Find the word "context" in the records below. List each line containing it.

[Dataset content Boundary: Start]

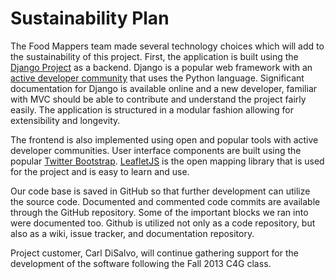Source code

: # Sustainability Plan

The Food Mappers team made several technology choices which will add to the sustainability of this project.  First, the application is built using the [Django Project][1] as a backend.  Django is a popular web framework with an [active developer community][2] that uses the Python language. Significant documentation for Django is available online and a new developer, familiar with MVC should be able to contribute and understand the project fairly easily.  The application is structured in a modular fashion allowing for extensibility and longevity.  

The frontend is also implemented using open and popular tools with active developer communities.  User interface components are built using the popular [Twitter Bootstrap][3].  [LeafletJS][4] is the open mapping library that is used for the project and is easy to learn and use.

Our code base is saved in GitHub so that further development can utilize the source code. Documented and commented code commits are available through the GitHub repository. Some of the important blocks we ran into were documented too. Github is utilized not only as a code repository, but also as a wiki, issue tracker, and documentation repository.  

Project customer, Carl DiSalvo, will continue gathering support for the development of the software following the Fall 2013 C4G class.  




  [1]: https://www.djangoproject.com/     
  [2]: http://stackoverflow.com/questions/tagged/django 
  [3]: http://getbootstrap.com/ 
  [4]: http://leafletjs.com/
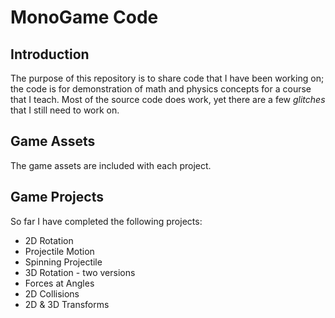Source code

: # MonoGame Code

## Introduction
The purpose of this repository is to share code that I have been working on; the code is for demonstration of math and physics concepts for a course that I teach. Most of the source code does work, yet there are a few _glitches_ that I still need to work on.

## Game Assets
The game assets are included with each project.

## Game Projects
So far I have completed the following projects:

* 2D Rotation
* Projectile Motion
* Spinning Projectile
* 3D Rotation - two versions
* Forces at Angles
* 2D Collisions
* 2D & 3D Transforms
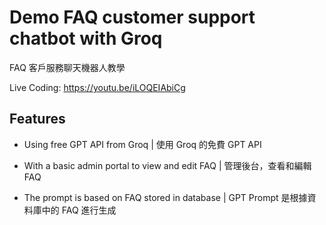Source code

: # Demo FAQ customer support chatbot with Groq

FAQ 客戶服務聊天機器人教學

Live Coding: https://youtu.be/iLOQEIAbiCg

## Features

- Using free GPT API from Groq
  | 使用 Groq 的免費 GPT API

- With a basic admin portal to view and edit FAQ
  | 管理後台，查看和編輯 FAQ

- The prompt is based on FAQ stored in database
  | GPT Prompt 是根據資料庫中的 FAQ 進行生成
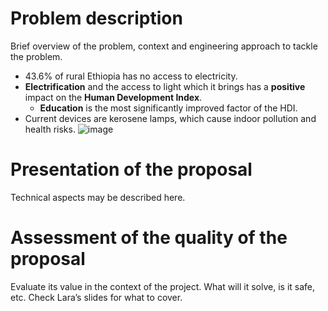 # Problem description

Brief overview of the problem, context and engineering approach to tackle the problem.
- 43.6% of rural Ethiopia has no access to electricity.
- **Electrification** and the access to light which it brings has a **positive** impact on the **Human Development Index**.
  - **Education** is the most significantly improved factor of the HDI.
 - Current devices are kerosene lamps, which cause indoor pollution and health risks. 
![image](assets/Gaslight.png)

# Presentation of the proposal

Technical aspects may be described here.

# Assessment of the quality of the proposal

Evaluate its value in the context of the project. What will it solve, is it safe, etc. Check Lara’s slides for what to cover.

[Dataset content Boundary: End]

**Result for this task**
Brief overview of the problem, context and engineering approach to tackle the problem.
Evaluate its value in the context of the project. What will it solve, is it safe, etc. Check Lara’s slides for what to cover.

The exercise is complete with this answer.